Harold Lenoir Davis | |
Birth Date: | October 18, 1894 |
Birth Place: | Douglas County, Oregon, U.S. |
Death Place: | San Antonio, Texas, U.S. |
Notableworks: | Honey in the Horn |
Awards: | Pulitzer Prize Guggenheim Fellowship |
Harold Lenoir Davis (October 18, 1894 - October 31, 1960), also known as H. L. Davis, was an American novelist and poet. A native of Oregon, he won the Pulitzer Prize for his novel Honey in the Horn, the only Pulitzer Prize for Literature given to a native Oregonian.[1] [2] Later living in California and Texas, he also wrote short stories for magazines such as The Saturday Evening Post.
Davis was born in Nonpareil, Douglas County, Oregon, in the Umpqua River Valley, and lived in Roseburg in his early years.[3] His father was a teacher and the family moved frequently as he took up different teaching positions. They moved to Antelope, Oregon in 1906, and two years later they were in The Dalles, where his father was now a principal.[3] In 1912 Davis graduated from high school there. He held various short-term jobs, with the county, with Pacific Power and Light, and in a local bank. He also worked as a railroad timekeeper and with a survey party near Mount Adams.
His first poems were published in April 1919 in Poetry, edited by Harriet Monroe. These were eleven poems published together under the title Primapara. Later that year they won the magazine's Levinson Prize, worth $200. Davis also received a letter of praise from poet Carl Sandburg. Davis continued to publish poems in the magazine throughout the 1920s, and also sold some poems to H. L. Mencken's The American Mercury. Mencken encouraged him to begin writing prose.
In 1926, Davis and James Stevens privately published a small booklet, Status Rerum: A Manifesto Upon the Present Condition of Northwest Literature. Although only a few copies were printed, the booklet attracted notice because of its bluntness and invective against the local literary scene of Portland. Robinson Jeffers memorably described the pamphlet as a "rather grimly powerful wheel to break butterflies on."[4]

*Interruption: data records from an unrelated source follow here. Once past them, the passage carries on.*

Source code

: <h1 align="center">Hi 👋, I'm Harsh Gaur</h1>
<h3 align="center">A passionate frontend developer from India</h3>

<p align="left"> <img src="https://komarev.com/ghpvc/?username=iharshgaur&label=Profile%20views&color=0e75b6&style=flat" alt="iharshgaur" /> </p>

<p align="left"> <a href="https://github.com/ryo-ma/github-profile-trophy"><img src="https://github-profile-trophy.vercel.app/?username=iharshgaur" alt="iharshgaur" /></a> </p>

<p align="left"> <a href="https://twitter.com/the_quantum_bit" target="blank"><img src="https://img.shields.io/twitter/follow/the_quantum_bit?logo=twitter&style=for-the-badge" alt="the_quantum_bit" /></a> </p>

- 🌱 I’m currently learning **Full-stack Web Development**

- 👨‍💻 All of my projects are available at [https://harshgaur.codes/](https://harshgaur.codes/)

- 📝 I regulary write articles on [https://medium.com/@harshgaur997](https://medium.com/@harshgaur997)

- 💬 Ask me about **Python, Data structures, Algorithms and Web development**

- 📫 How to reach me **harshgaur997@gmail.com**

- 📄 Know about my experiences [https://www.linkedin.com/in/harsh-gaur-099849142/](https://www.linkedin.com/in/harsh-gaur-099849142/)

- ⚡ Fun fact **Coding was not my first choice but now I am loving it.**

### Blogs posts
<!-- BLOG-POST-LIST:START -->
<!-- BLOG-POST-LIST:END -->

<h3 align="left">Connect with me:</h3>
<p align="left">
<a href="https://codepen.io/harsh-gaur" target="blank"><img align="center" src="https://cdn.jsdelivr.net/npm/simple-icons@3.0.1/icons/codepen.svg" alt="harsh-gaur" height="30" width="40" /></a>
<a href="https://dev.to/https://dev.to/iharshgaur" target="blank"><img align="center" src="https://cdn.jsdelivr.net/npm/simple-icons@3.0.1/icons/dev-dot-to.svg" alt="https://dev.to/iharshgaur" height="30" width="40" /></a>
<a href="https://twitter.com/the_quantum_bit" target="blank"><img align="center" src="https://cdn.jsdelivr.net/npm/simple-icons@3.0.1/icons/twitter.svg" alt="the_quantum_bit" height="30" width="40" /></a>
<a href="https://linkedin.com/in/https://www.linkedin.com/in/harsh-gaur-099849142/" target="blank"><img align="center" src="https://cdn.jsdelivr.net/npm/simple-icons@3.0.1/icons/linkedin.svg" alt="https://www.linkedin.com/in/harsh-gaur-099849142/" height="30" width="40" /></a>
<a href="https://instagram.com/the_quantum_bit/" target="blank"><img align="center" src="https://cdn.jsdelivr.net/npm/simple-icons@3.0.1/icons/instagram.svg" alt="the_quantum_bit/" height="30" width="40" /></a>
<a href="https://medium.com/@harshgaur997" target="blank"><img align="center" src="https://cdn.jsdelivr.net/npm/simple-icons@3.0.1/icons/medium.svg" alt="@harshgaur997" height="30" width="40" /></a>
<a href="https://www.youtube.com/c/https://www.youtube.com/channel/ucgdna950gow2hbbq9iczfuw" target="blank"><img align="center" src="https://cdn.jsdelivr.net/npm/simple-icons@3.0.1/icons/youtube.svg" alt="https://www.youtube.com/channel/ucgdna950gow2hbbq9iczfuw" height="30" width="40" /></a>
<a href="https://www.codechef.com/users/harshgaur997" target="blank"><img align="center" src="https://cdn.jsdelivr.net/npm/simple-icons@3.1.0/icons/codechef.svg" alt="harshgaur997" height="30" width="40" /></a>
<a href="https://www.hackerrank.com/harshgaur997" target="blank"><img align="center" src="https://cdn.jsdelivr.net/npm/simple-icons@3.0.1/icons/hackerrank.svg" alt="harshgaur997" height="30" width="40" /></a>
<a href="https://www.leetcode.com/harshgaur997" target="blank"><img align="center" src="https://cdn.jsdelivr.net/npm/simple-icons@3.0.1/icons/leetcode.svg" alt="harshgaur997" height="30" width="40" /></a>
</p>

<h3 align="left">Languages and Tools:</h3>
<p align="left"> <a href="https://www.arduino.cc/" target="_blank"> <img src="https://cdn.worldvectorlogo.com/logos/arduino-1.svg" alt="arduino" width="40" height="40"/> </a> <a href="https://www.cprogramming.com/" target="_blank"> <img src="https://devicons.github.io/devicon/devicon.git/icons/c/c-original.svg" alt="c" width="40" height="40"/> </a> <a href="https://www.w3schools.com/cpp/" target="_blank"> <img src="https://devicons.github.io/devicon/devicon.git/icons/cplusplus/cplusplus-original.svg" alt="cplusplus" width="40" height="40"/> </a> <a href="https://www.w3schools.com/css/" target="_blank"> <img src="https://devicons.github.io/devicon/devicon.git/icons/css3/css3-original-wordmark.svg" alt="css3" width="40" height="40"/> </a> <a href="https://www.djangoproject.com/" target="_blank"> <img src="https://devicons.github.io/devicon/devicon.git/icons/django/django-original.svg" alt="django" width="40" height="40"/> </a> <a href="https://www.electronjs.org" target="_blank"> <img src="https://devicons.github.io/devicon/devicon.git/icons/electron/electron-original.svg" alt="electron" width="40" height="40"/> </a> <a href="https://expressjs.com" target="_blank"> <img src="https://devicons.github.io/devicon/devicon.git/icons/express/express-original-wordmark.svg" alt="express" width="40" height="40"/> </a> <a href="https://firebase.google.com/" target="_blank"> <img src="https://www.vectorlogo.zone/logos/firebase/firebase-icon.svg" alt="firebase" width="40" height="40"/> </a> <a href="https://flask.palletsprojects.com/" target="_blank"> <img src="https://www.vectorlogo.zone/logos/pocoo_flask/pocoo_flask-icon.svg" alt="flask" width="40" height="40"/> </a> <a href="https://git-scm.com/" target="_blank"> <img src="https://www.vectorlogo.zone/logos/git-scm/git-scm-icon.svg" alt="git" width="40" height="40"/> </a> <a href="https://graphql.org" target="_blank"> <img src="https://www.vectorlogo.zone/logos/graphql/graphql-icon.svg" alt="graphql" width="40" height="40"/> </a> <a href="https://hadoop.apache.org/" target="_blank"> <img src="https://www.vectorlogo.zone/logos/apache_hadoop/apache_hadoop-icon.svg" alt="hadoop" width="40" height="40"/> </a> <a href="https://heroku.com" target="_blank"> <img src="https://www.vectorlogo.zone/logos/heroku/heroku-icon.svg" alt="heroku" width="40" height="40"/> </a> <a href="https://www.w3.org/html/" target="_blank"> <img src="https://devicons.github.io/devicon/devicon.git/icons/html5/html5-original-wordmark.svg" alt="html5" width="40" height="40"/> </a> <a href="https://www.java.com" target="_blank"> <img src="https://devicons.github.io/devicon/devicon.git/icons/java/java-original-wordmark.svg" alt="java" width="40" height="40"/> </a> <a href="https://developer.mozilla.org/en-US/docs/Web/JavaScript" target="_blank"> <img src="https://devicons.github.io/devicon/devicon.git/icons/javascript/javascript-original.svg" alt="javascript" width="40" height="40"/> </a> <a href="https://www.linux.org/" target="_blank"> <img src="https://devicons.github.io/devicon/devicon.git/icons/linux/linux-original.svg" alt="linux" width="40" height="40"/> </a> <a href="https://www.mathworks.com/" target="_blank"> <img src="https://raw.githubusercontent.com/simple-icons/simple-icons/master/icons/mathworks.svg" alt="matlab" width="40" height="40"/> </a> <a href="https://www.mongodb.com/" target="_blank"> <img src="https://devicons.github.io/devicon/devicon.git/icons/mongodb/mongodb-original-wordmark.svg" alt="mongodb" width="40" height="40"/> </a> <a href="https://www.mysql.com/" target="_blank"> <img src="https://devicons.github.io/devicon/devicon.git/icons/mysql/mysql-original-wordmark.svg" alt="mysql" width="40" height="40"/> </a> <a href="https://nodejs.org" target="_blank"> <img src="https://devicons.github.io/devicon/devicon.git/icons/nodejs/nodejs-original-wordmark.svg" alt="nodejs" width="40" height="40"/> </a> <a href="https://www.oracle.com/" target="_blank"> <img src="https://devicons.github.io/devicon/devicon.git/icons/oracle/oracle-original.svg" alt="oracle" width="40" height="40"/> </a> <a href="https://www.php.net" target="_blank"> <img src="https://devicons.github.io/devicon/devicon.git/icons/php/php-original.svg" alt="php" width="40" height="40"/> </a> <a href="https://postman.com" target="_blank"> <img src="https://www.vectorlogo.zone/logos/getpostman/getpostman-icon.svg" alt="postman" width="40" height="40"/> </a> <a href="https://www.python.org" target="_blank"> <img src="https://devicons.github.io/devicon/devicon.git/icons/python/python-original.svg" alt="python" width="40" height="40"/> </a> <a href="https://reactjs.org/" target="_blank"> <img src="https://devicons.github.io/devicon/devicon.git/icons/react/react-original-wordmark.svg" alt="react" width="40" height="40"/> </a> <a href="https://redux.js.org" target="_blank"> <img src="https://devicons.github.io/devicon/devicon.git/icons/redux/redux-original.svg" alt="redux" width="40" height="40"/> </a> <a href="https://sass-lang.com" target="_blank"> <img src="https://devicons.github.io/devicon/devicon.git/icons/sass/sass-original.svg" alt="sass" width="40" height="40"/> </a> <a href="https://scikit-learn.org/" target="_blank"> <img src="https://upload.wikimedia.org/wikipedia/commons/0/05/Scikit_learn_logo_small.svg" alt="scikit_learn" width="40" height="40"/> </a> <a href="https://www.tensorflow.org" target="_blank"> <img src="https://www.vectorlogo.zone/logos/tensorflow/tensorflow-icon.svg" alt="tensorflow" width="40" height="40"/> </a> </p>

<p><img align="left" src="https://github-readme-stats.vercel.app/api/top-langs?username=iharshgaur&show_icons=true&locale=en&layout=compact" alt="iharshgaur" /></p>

Together with his new wife, the former Marion Lay of The Dalles, Davis moved to Seattle in August 1928. There he increased his literary efforts. His first published prose began appearing in The American Mercury in 1929. These were picturesque but hardly complimentary sketches of The Dalles and Eastern Oregon. One of the first was entitled "A Town in Eastern Oregon", a historical sketch of The Dalles. It caused quite a controversy in the region for its irreverence.
In 1932, Davis was awarded a Guggenheim Fellowship. The award allowed him to move to Jalisco, Mexico, where he lived for two years, concentrating on his writing. There he completed the novel Honey in the Horn, about southern Oregon pioneer life. It is a coming-of-age tale set in the early twentieth century. This novel received the Harper Prize for best first novel of 1935, together with a $7,500 cash award. It was well reviewed by writers such as Robert Penn Warren, although New Yorker critic Clifton Fadiman did not like it. The following spring the book won the Pulitzer Prize, and is the only Pulitzer Prize ever awarded to an Oregon born author.[3] Davis did not go to New York to receive the Pulitzer in person, saying he did not want to put himself on exhibit.
The Davises bought a small ranch near Napa, California currently owned by Aaron and Claire Pott and is the estate vineyard known as Châteauneuf du Pott. There Davis wrote short stories as his primary source of income, publishing them in such magazines as Collier's and The Saturday Evening Post. He continued to work on novels. His second novel, Harp of a Thousand Strings, appeared in 1941. The long interval from his Pulitzer-winning first novel meant that his second did not receive the notice it would have earlier. In fact, although Davis continued to improve as a writer, none of his later efforts received the attention of Honey in the Horn.
Davis was also undergoing crises in his life. He was divorced in 1943. He also changed publishers, from Harper & Brothers to William Morrow & Company, apparently because of a long-running dispute over royalty payments.
Over the next ten years, he published three more novels and a collection of earlier short stories. His fourth novel, Winds of Morning, was well received and became a Book of the Month Club selection. In 1953 he remarried, to Elizabeth Martin del Campo. As a result of arteriosclerosis, his left leg was amputated. He suffered chronic pain, but continued to write. In 1960 he died of a heart attack in San Antonio, Texas.[3]
Although often considered a regional novelist, Davis rejected that evaluation. He undoubtedly used regional themes, but contended that he did so in the service of the universal. Influences on his work can be found in a wide range of American and European literature. His prose is considered wry, ironic, and cryptic. His stories are realistic, without the romantic stereotypes expected of "Western" fiction. The landscape is a major component of his novels.